I again heard a noise. The front door was closed this time, but in the darkness of the lobby I could almost “feel” a presence. That may be my mental instability playing tricks on me. At this point, I have to consider the possibility that this whole event has affected my mental capacity, or it may just be fear. It is dark, and there's no light except for the faint flickering of this candle. I have to get more candles also. I will keep candles burning tonight, I’m that scared. I’m scared about a lot of things right now. What happens if I get sick? Who is going to take care of me? Where can I get aid? I have to find other people. I just have to. Where is God? Mama always told me that even in the deepest of valleys, God is there with you. But this is something Mama wouldn’t have thought could ever happen. My faith is all I have left right now, I must not lose faith in God. I don’t know why this happened. Surely, this is some kind of test for me.
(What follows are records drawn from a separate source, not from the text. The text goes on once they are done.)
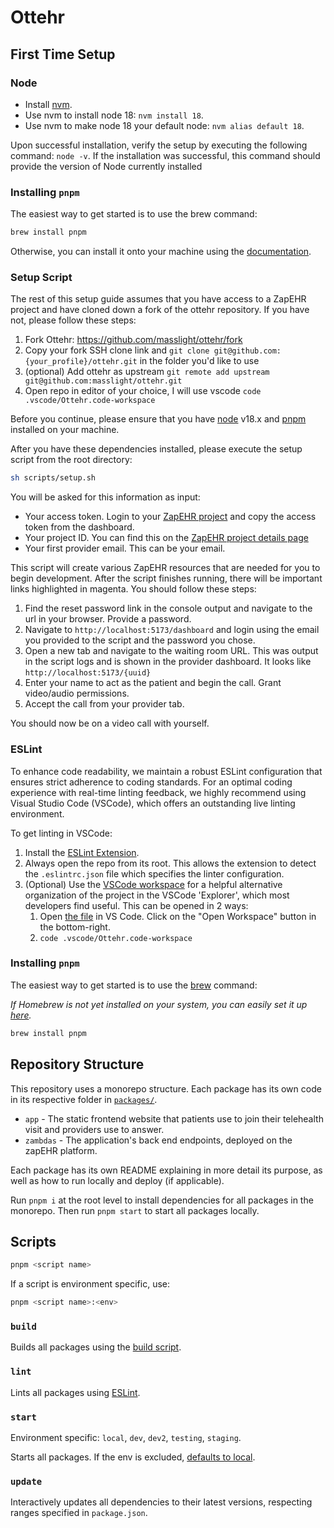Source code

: # Ottehr

## First Time Setup

### Node

- Install [nvm](https://github.com/nvm-sh/nvm#installing-and-updating).
- Use nvm to install node 18: `nvm install 18`.
- Use nvm to make node 18 your default node: `nvm alias default 18`.

Upon successful installation, verify the setup by executing the following command: `node -v`. If the installation was successful, this command should provide the version of Node currently installed

### Installing `pnpm`

The easiest way to get started is to use the brew command:

```bash
brew install pnpm
```

Otherwise, you can install it onto your machine using the [documentation](https://pnpm.io/installation).

### Setup Script

The rest of this setup guide assumes that you have access to a ZapEHR project and have cloned down a fork of the ottehr repository. If you have not, please follow these steps:

1. Fork Ottehr: https://github.com/masslight/ottehr/fork
2. Copy your fork SSH clone link and `git clone git@github.com:{your_profile}/ottehr.git` in the folder you'd like to use
3. (optional) Add ottehr as upstream `git remote add upstream git@github.com:masslight/ottehr.git`
4. Open repo in editor of your choice, I will use vscode `code .vscode/Ottehr.code-workspace`

Before you continue, please ensure that you have [node](#node) v18.x and [pnpm](#installing-pnpm) installed on your machine.

After you have these dependencies installed, please execute the setup script from the root directory:

```bash
sh scripts/setup.sh
```

You will be asked for this information as input:

- Your access token. Login to your [ZapEHR project](https://console.zapehr.com) and copy the access token from the dashboard.
- Your project ID. You can find this on the [ZapEHR project details page](https://console.zapehr.com/project)
- Your first provider email. This can be your email.

This script will create various ZapEHR resources that are needed for you to begin development. After the script finishes running, there will be important links highlighted in magenta. You should follow these steps:

1. Find the reset password link in the console output and navigate to the url in your browser. Provide a password.
2. Navigate to `http://localhost:5173/dashboard` and login using the email you provided to the script and the password you chose.
3. Open a new tab and navigate to the waiting room URL. This was output in the script logs and is shown in the provider dashboard. It looks like `http://localhost:5173/{uuid}`
4. Enter your name to act as the patient and begin the call. Grant video/audio permissions.
5. Accept the call from your provider tab.

You should now be on a video call with yourself.

### ESLint

To enhance code readability, we maintain a robust ESLint configuration that ensures strict adherence to coding standards. For an optimal coding experience with real-time linting feedback, we highly recommend using Visual Studio Code (VSCode), which offers an outstanding live linting environment.

To get linting in VSCode:

1. Install the [ESLint Extension](https://marketplace.visualstudio.com/items?itemName=dbaeumer.vscode-eslint).
2. Always open the repo from its root. This allows the extension to detect the `.eslintrc.json` file which specifies the linter configuration.
3. (Optional) Use the [VSCode workspace](./.vscode/Ottehr.code-workspace) for a helpful alternative organization of the project in the VSCode 'Explorer', which most developers find useful. This can be opened in 2 ways:
   1. Open [the file](./.vscode/Ottehr.code-workspace) in VS Code. Click on the "Open Workspace" button in the bottom-right.
   2. `code .vscode/Ottehr.code-workspace`

### Installing `pnpm`

The easiest way to get started is to use the [brew](https://brew.sh/) command:

*If Homebrew is not yet installed on your system, you can easily set it up [here](https://brew.sh/).*

```bash
brew install pnpm
```

## Repository Structure

This repository uses a monorepo structure. Each package has its own code in its respective folder in [`packages/`](./packages/).

- `app` - The static frontend website that patients use to join their telehealth visit and providers use to answer.
- `zambdas` - The application's back end endpoints, deployed on the zapEHR platform.

Each package has its own README explaining in more detail its purpose, as well as how to run locally and deploy (if applicable).

Run `pnpm i` at the root level to install dependencies for all packages in the monorepo. Then run `pnpm start` to start all packages locally.

## Scripts

```sh
pnpm <script name>
```

If a script is environment specific, use:

```sh
pnpm <script name>:<env>
```

### `build`

Builds all packages using the [build script](./scripts/build.sh).

### `lint`

Lints all packages using [ESLint](https://eslint.org/).

### `start`

Environment specific: `local`, `dev`, `dev2`, `testing`, `staging`.

Starts all packages. If the env is excluded, [defaults to local](#getting-started).

### `update`

Interactively updates all dependencies to their latest versions, respecting ranges specified in `package.json`.
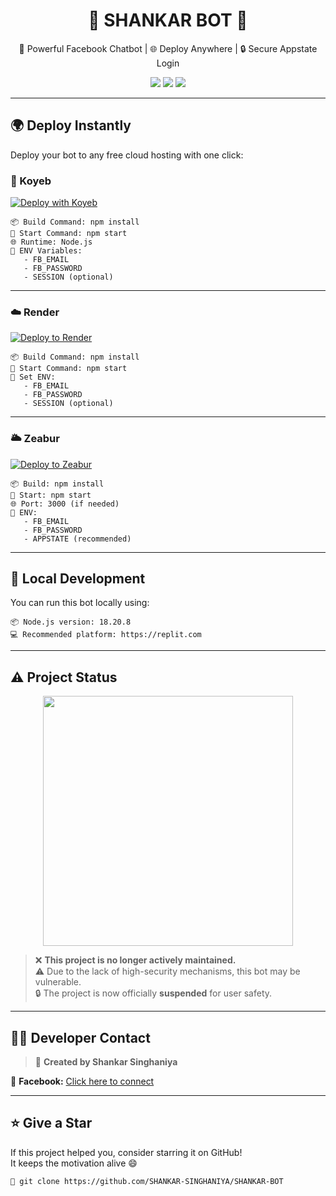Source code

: <h1 align="center">🤖 SHANKAR BOT 🤖</h1>

<p align="center">
  🚀 Powerful Facebook Chatbot | 🌐 Deploy Anywhere | 🔒 Secure Appstate Login
</p>

<p align="center">
  <img src="https://img.shields.io/badge/Language-Node.js-brightgreen?style=flat-square" />
  <img src="https://img.shields.io/github/stars/SHANKAR-PROJECT/fca-shankar-bot?style=flat-square" />
  <img src="https://img.shields.io/github/forks/SHANKAR-PROJECT/fca-shankar-bot?style=flat-square" />
</p>

---

## 🌍 Deploy Instantly

Deploy your bot to any free cloud hosting with one click:

### 🧩 Koyeb

[![Deploy with Koyeb](https://www.koyeb.com/static/images/deploy/button.svg)](https://app.koyeb.com/deploy?type=git&repository=https://github.com/SHANKAR-PROJECT/fca-shankar-bot)

```
📦 Build Command: npm install
🚀 Start Command: npm start
🌐 Runtime: Node.js
🔐 ENV Variables:
   - FB_EMAIL
   - FB_PASSWORD
   - SESSION (optional)
```

---

### ☁️ Render

[![Deploy to Render](https://render.com/images/deploy-to-render-button.svg)](https://render.com/deploy?repo=https://github.com/SHANKAR-PROJECT/fca-shankar-bot)

```
📦 Build Command: npm install
🚀 Start Command: npm start
🔐 Set ENV:
   - FB_EMAIL
   - FB_PASSWORD
   - SESSION (optional)
```

---

### 🌥️ Zeabur

[![Deploy to Zeabur](https://zeabur.com/button.svg)](https://zeabur.com/templates?repo=https://github.com/SHANKAR-PROJECT/fca-shankar-bot)

```
📦 Build: npm install
🚀 Start: npm start
🌐 Port: 3000 (if needed)
🔐 ENV:
   - FB_EMAIL
   - FB_PASSWORD
   - APPSTATE (recommended)
```

---

## 🧪 Local Development

You can run this bot locally using:

```
📦 Node.js version: 18.20.8
💻 Recommended platform: https://replit.com
```

---

## ⚠️ Project Status

<p align="center">
  <img src="https://i.imgur.com/2rJQX1g.gif" width="400" />
</p>

> ❌ **This project is no longer actively maintained.**  
> ⚠️ Due to the lack of high-security mechanisms, this bot may be vulnerable.  
> 🔒 The project is now officially **suspended** for user safety.

---

## 👨‍💻 Developer Contact

> 🤝 **Created by Shankar Singhaniya**

📱 **Facebook:** [Click here to connect](https://m.facebook.com/profile.php?id=61577191230420)

---

## ⭐ Give a Star

If this project helped you, consider starring it on GitHub!  
It keeps the motivation alive 😄

```
🌟 git clone https://github.com/SHANKAR-SINGHANIYA/SHANKAR-BOT
```
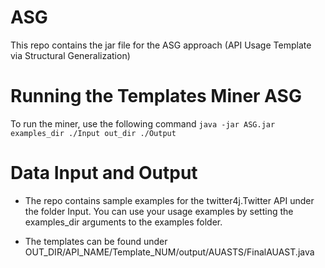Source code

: # ASG
This repo contains the jar file for the ASG approach (API Usage Template via Structural Generalization)

# Running the Templates Miner ASG
To run the miner, use the following command 
```java -jar ASG.jar examples_dir ./Input out_dir ./Output ``` 

# Data Input and Output
* The repo contains sample examples for the twitter4j.Twitter API under the folder Input. You can use your usage examples by setting the examples_dir arguments to the examples folder.

* The templates can be found under OUT_DIR/API_NAME/Template_NUM/output/AUASTS/FinalAUAST.java


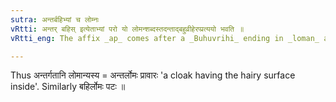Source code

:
 ```yaml
---
sutra: अन्तर्बहिभ्यां च लोम्नः
vRtti: अन्तर् बहिस् इत्येताभ्यां परो यो लोमन्शब्दस्तदन्ताद्बहुव्रीहेरप्प्रत्ययो भवति ॥
vRtti_eng: The affix _ap_ comes after a _Buhuvrihi_ ending in _loman_ and preceded by _antar_ and _bahis_.

---
```

Thus अन्तर्गतानि लोमान्यस्य = अन्तर्लोमः प्रावारः 'a cloak having the hairy surface inside'. Similarly बहिर्लोमः पटः ॥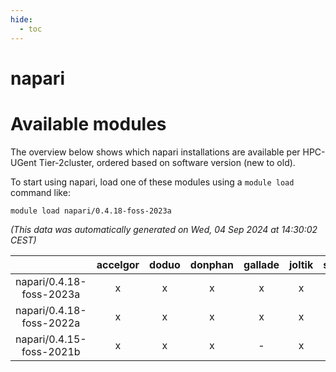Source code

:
 ```yaml
---
hide:
  - toc
---
```


napari
======

# Available modules


The overview below shows which napari installations are available per HPC-UGent Tier-2cluster, ordered based on software version (new to old).

To start using napari, load one of these modules using a `module load` command like:

```shell
module load napari/0.4.18-foss-2023a
```

*(This data was automatically generated on Wed, 04 Sep 2024 at 14:30:02 CEST)*  

| |accelgor|doduo|donphan|gallade|joltik|shinx|skitty|
| :---: | :---: | :---: | :---: | :---: | :---: | :---: | :---: |
|napari/0.4.18-foss-2023a|x|x|x|x|x|x|x|
|napari/0.4.18-foss-2022a|x|x|x|x|x|-|x|
|napari/0.4.15-foss-2021b|x|x|x|-|x|-|x|
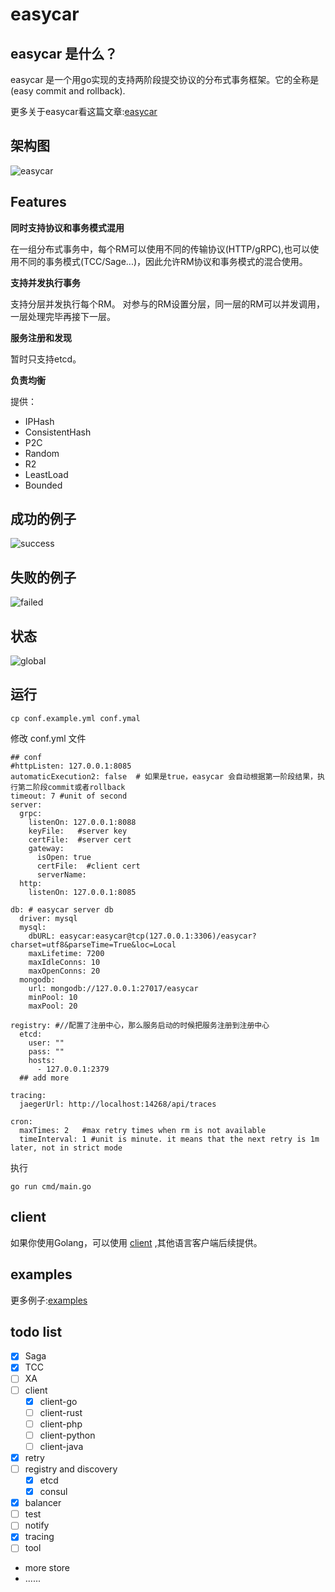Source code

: # easycar

## easycar 是什么？

easycar 是一个用go实现的支持两阶段提交协议的分布式事务框架。它的全称是(easy commit and rollback).

更多关于easycar看这篇文章:[easycar](https://www.syst.top/posts/go/easycar/)

## 架构图

![easycar](https://cdn.syst.top/easycar2.jpg)

## Features

**同时支持协议和事务模式混用**

在一组分布式事务中，每个RM可以使用不同的传输协议(HTTP/gRPC),也可以使用不同的事务模式(TCC/Sage...)，因此允许RM协议和事务模式的混合使用。

**支持并发执行事务**

支持分层并发执行每个RM。 对参与的RM设置分层，同一层的RM可以并发调用，一层处理完毕再接下一层。

**服务注册和发现**

暂时只支持etcd。

**负责均衡**

提供：

- IPHash
- ConsistentHash
- P2C
- Random
- R2
- LeastLoad
- Bounded


## 成功的例子

![success](https://cdn.syst.top/success2.png)

## 失败的例子
![failed](https://cdn.syst.top/failed2.png)

## 状态

![global](https://cdn.syst.top/state3.png)

## 运行

```shell
cp conf.example.yml conf.ymal
```

修改 conf.yml 文件

```ymal
## conf
#httpListen: 127.0.0.1:8085
automaticExecution2: false  # 如果是true，easycar 会自动根据第一阶段结果，执行第二阶段commit或者rollback
timeout: 7 #unit of second
server:
  grpc:
    listenOn: 127.0.0.1:8088
    keyFile:   #server key
    certFile:  #server cert
    gateway:
      isOpen: true
      certFile:  #client cert
      serverName:
  http:
    listenOn: 127.0.0.1:8085

db: # easycar server db
  driver: mysql
  mysql:
    dbURL: easycar:easycar@tcp(127.0.0.1:3306)/easycar?charset=utf8&parseTime=True&loc=Local
    maxLifetime: 7200
    maxIdleConns: 10
    maxOpenConns: 20
  mongodb:
    url: mongodb://127.0.0.1:27017/easycar
    minPool: 10
    maxPool: 20

registry: #//配置了注册中心，那么服务启动的时候把服务注册到注册中心
  etcd:
    user: ""
    pass: ""
    hosts:
      - 127.0.0.1:2379
  ## add more

tracing:
  jaegerUrl: http://localhost:14268/api/traces

cron:
  maxTimes: 2   #max retry times when rm is not available
  timeInterval: 1 #unit is minute. it means that the next retry is 1m later, not in strict mode    
```

执行

```shell
go run cmd/main.go
```

## client

如果你使用Golang，可以使用 [client](https://github.com/easycar/client-go) ,其他语言客户端后续提供。

## examples

更多例子:[examples](https://github.com/easycar/examples)

## todo list

- [x] Saga
- [x] TCC
- [ ] XA
- [ ] client
    - [x] client-go
    - [ ] client-rust
    - [ ] client-php
    - [ ] client-python
    - [ ] client-java
- [x] retry
- [ ] registry and discovery
    - [x] etcd
    - [x] consul
- [x] balancer
- [ ] test
- [ ] notify
- [x] tracing
- [ ] tool
- more store
- ......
The light is so dim that I can’t read one of my favorite chapters in the Bible, Psalm 23. But I know it by heart:

The Lord is my Shepard; I shall not want. He maketh me lie down in green pastures; he leads me beside quiet waters. He restores my soul. He guides me in paths of righteousness for his name's sake. Even though I walk through the valley of the shadow of death, I will fear no evil, for you are with me; your rod and your staff, they comfort me. You prepare a table before me in the presence of my enemies. You anoint my head with oil; my cup overflows. Surely goodness and love will follow me all the days of my life, and I will dwell in the house of the Lord forever. Amen.

It’s odd…I've never been nearly as religious as Mama wanted me to be, I just wasn’t built that way. But after writing that in my diary, I think I can sleep now. I need to. I have another long day ahead of me.